His girlfriend, Tanya Bruce, was with him that day and wrapped her shirt around his neck, saving his life.

“It was horrible.”

She is now helping nurse him back to health. He put his business on hold while he recovered, only to discover someone else is using his name, logo, even the same phone number.  The company established in 1975 that had built a stellar reputation now has complaints piling up on its Facebook account.

“Somebody is destroying his name,” says Tanya Bruce, “everything he worked so hard to build up is being slowly destroyed.”

Mark Pittuck hired Ottawa lawyer Rod Vanier who served the new "Vic's Towing and Storage" with a cease and desist order. 

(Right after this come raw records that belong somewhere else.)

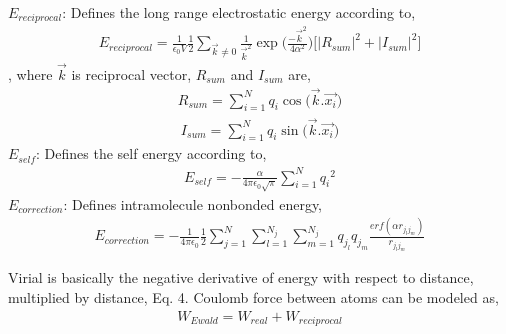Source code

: \documentclass[letterpaper,10pt,english]{sphinxmanual}
\begin{document}
\begin{description}
\sphinxAtStartPar
\(E_{reciprocal}\): Defines the long range electrostatic energy according to,
\begin{equation*}
\begin{split}E_{reciprocal} = \frac{1}{\epsilon_0 V} \frac {1}{2} \sum_{\overrightarrow{k} \ne 0}^{} \frac {1}{\overrightarrow{k}^2}\exp\bigg(\frac {-\overrightarrow{k}^2}{4 \alpha^2}\bigg) \Bigg[ {\Big| R_{sum} \Big|}^2 + {\Big| I_{sum} \Big|}^2 \bigg]\end{split}
\end{equation*}
\sphinxAtStartPar
, where \(\overrightarrow{k}\) is reciprocal vector, \(R_{sum}\) and \(I_{sum}\) are,
\begin{equation*}
\begin{split}R_{sum} = \sum_{i=1}^{N} q_i \cos \big(\overrightarrow{k}.\overrightarrow{x_i}\big)\end{split}
\end{equation*}\begin{equation*}
\begin{split}I_{sum} = \sum_{i=1}^{N} q_i \sin \big(\overrightarrow{k}.\overrightarrow{x_i}\big)\end{split}
\end{equation*}
\sphinxAtStartPar
\(E_{self}\): Defines the self energy according to,
\begin{equation*}
\begin{split}E_{self} = -\frac{\alpha}{4\pi \epsilon_0 \sqrt{\pi}} \sum_{i=1}^{N} {q_i}^2\end{split}
\end{equation*}
\sphinxAtStartPar
\(E_{correction}\): Defines intra\sphinxhyphen{}molecule nonbonded energy,
\begin{equation*}
\begin{split}E_{correction} = -\frac{1}{4\pi \epsilon_0} \frac{1}{2} \sum_{j=1}^{N }\sum_{l =1}^{N_j} \sum_{m = 1}^{N_j} q_{j_l} q_{j_m}  \frac{erf(\alpha r_{j_l j_m})}{r_{j_l j_m}}\end{split}
\end{equation*}
\item[{\sphinxcode{\sphinxupquote{Virial Calculation}}}] \leavevmode
\sphinxAtStartPar
Virial is basically the negative derivative of energy with respect to distance, multiplied by distance, Eq. 4. Coulomb force between atoms can be modeled as,
\begin{equation*}
\begin{split}W_{Ewald} = W_{real} + W_{reciprocal}\end{split}
\end{equation*}

\end{description}
\end{document}
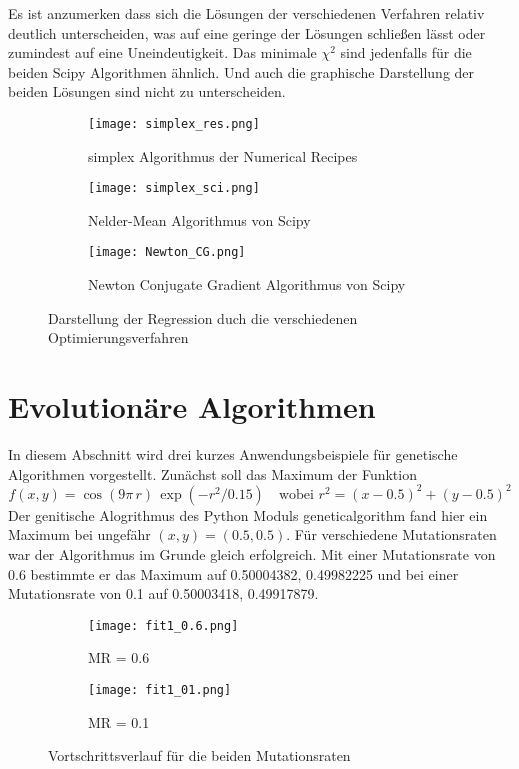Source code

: \documentclass[12pt]{article}
\begin{document}
Es ist anzumerken dass sich die Lösungen der verschiedenen Verfahren relativ deutlich unterscheiden, was auf eine geringe der Lösungen schließen lässt oder zumindest auf eine Uneindeutigkeit. Das minimale $\chi^2$ sind jedenfalls für die beiden Scipy Algorithmen ähnlich. Und auch die graphische Darstellung der beiden Lösungen sind nicht zu unterscheiden.

\begin{figure}[H]\hspace*{-1.5cm}
    \begin{subfigure}{0.4\textwidth}
    \texttt{[image: simplex\_res.png]}
    \caption{simplex Algorithmus der Numerical Recipes}
    \end{subfigure}
    \hfill
    \begin{subfigure}{0.4\textwidth}
    \hspace*{0.8cm}
    \texttt{[image: simplex\_sci.png]}
    \caption{Nelder-Mean Algorithmus von Scipy}
    \end{subfigure}
    \hfill
    \hspace*{-1.5cm}
    \begin{subfigure}{0.4\textwidth}
    \texttt{[image: Newton\_CG.png]}
    \caption{Newton Conjugate Gradient Algorithmus von Scipy}
    \end{subfigure}
    \hfill
    \caption{Darstellung der Regression duch die verschiedenen Optimierungsverfahren}
\end{figure}

\section{Evolutionäre Algorithmen}
In diesem Abschnitt wird drei kurzes Anwendungsbeispiele für genetische Algorithmen vorgestellt. Zunächst soll das Maximum der Funktion 
$$f(x,y)=\cos(9\pi\,r)\,\exp(-r^2/0.15)\quad\text{wobei }r^2=(x-0.5)^2+(y-0.5)^2$$
Der genitische Alogrithmus des Python Moduls geneticalgorithm fand hier ein Maximum bei ungefähr $(x,y)=(0.5,0.5)$. Für verschiedene Mutationsraten war der Algorithmus im Grunde gleich erfolgreich.\newline\newline
Mit einer Mutationsrate von 0.6 bestimmte er das Maximum auf 0.50004382, 0.49982225 und bei einer Mutationsrate von 0.1 auf 0.50003418, 0.49917879.
\begin{figure}[H]\hspace*{-1.7cm}
    \begin{subfigure}{0.4\textwidth}
    \texttt{[image: fit1\_0.6.png]}
    \caption{MR = 0.6}
    \end{subfigure}
    \hfill
    \begin{subfigure}{0.4\textwidth}
    \hspace*{-0.8cm}
    \texttt{[image: fit1\_01.png]}
    \caption{MR = 0.1}
    \end{subfigure}
    \hfill
    \caption{Vortschrittsverlauf für die beiden Mutationsraten}
\end{figure}
\end{document}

“It’s unlawful to take someone else's property,” says Vanier, “whether that’s a brand name, trademark or even a car and degrade it. It is unlawful and they can be held in damages accordingly.”

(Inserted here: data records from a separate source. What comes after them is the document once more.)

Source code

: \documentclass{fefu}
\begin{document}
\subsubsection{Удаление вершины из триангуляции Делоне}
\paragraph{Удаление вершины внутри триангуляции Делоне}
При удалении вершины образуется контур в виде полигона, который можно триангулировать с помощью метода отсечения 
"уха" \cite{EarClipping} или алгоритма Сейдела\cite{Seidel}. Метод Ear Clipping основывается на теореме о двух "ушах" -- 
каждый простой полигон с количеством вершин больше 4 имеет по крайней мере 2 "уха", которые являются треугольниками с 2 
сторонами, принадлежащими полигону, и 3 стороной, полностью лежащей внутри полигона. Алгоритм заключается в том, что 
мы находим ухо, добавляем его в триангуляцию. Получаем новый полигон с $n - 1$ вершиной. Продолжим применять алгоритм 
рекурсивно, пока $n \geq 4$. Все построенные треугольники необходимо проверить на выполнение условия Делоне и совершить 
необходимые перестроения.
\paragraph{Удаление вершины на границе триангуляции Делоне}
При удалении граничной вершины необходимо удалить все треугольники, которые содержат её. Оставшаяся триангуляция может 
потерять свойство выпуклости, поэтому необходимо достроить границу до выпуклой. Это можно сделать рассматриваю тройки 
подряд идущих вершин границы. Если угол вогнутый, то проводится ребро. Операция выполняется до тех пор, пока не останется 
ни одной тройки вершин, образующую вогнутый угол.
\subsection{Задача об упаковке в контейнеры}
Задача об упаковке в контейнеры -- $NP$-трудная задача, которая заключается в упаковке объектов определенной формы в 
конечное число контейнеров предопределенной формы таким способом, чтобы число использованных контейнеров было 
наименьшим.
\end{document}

Legal documents show an east end address as the business site of Vic's Towing and Storage. CTV Ottawa attended the address where an older man answered the door, refusing to give his name nor the phone number for the owner whose business was incorporated under Vic’s Towing and Storage through the Registrar of Government Services.  CTV was told to vacate the premises.

Lawyer Rod Vanier says no one is lawfully allowed to trample on someone else’s trademark, despite that incorporation.

“The government hasn't regulated it, hasn't given it's okay,” explains Vanier, “It's a passive posting technique to say we are using this name, this is where we can be found.  That’s what a master business license gives to anybody but there is no vetting of a name in that process.”

Calls to Vic’s Towing went directly into voicemail.  Calls CTV then made to Discount Towing, another Ottawa company, went directly into voicemail of Vic’s Towing again.  Both voicemail boxes were full.

It was a tow-truck driver from Discount charged in that  fatal collision last November on Meadowlands in which a 55-year-old man was killed and his 13-year-old daughter injured.  According to documents, it was just days after that fatal crash that “Vic’ss Towing and Storage” was registered as a business under the Business Names Act.

“I think someone saw an opportunity,” says Rod Vanier.

Pittuck says his good business name is all he has left. 

“I lost my house, I lost my trucks, everything.”

He wants his business name back. 

The company has not responded yet to the legal document served them.  Pittuck's next step will be a court challenge but that takes time and money.